> [Task details]:
All of the data should be given again word for word, though the images are to be left out.

== == ==

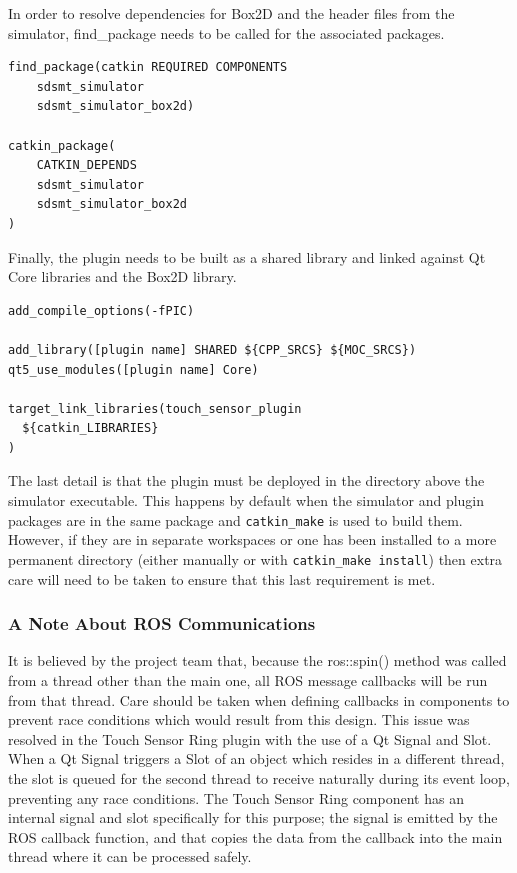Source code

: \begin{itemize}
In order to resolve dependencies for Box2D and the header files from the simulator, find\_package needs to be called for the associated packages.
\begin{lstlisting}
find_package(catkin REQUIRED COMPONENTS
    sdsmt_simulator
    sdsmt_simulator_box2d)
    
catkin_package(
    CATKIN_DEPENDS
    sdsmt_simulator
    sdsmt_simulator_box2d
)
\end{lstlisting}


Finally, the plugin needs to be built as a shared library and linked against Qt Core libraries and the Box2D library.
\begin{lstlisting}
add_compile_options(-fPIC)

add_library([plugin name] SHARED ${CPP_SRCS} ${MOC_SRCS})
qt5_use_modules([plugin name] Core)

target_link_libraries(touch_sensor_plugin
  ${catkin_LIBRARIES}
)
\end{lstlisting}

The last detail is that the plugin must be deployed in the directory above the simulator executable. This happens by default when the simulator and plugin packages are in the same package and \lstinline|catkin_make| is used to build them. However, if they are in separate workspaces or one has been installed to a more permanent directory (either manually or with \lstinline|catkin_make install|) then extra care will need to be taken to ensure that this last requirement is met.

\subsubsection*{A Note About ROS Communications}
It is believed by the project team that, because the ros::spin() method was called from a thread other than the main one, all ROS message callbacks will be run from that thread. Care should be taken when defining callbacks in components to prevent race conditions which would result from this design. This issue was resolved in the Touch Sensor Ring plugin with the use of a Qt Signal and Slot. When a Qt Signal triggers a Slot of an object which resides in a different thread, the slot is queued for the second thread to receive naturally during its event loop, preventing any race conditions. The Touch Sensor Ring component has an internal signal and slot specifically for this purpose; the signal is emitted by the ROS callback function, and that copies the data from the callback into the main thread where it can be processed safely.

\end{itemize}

== == ==

> [Your solution]:
Source code

: \begin{itemize}
In order to resolve dependencies for Box2D and the header files from the simulator, find\_package needs to be called for the associated packages.
\begin{lstlisting}
find_package(catkin REQUIRED COMPONENTS
    sdsmt_simulator
    sdsmt_simulator_box2d)
    
catkin_package(
    CATKIN_DEPENDS
    sdsmt_simulator
    sdsmt_simulator_box2d
)
\end{lstlisting}


Finally, the plugin needs to be built as a shared library and linked against Qt Core libraries and the Box2D library.
\begin{lstlisting}
add_compile_options(-fPIC)

add_library([plugin name] SHARED ${CPP_SRCS} ${MOC_SRCS})
qt5_use_modules([plugin name] Core)

target_link_libraries(touch_sensor_plugin
  ${catkin_LIBRARIES}
)
\end{lstlisting}

The last detail is that the plugin must be deployed in the directory above the simulator executable. This happens by default when the simulator and plugin packages are in the same package and \lstinline|catkin_make| is used to build them. However, if they are in separate workspaces or one has been installed to a more permanent directory (either manually or with \lstinline|catkin_make install|) then extra care will need to be taken to ensure that this last requirement is met.

\subsubsection*{A Note About ROS Communications}
It is believed by the project team that, because the ros::spin() method was called from a thread other than the main one, all ROS message callbacks will be run from that thread. Care should be taken when defining callbacks in components to prevent race conditions which would result from this design. This issue was resolved in the Touch Sensor Ring plugin with the use of a Qt Signal and Slot. When a Qt Signal triggers a Slot of an object which resides in a different thread, the slot is queued for the second thread to receive naturally during its event loop, preventing any race conditions. The Touch Sensor Ring component has an internal signal and slot specifically for this purpose; the signal is emitted by the ROS callback function, and that copies the data from the callback into the main thread where it can be processed safely.

\end{itemize}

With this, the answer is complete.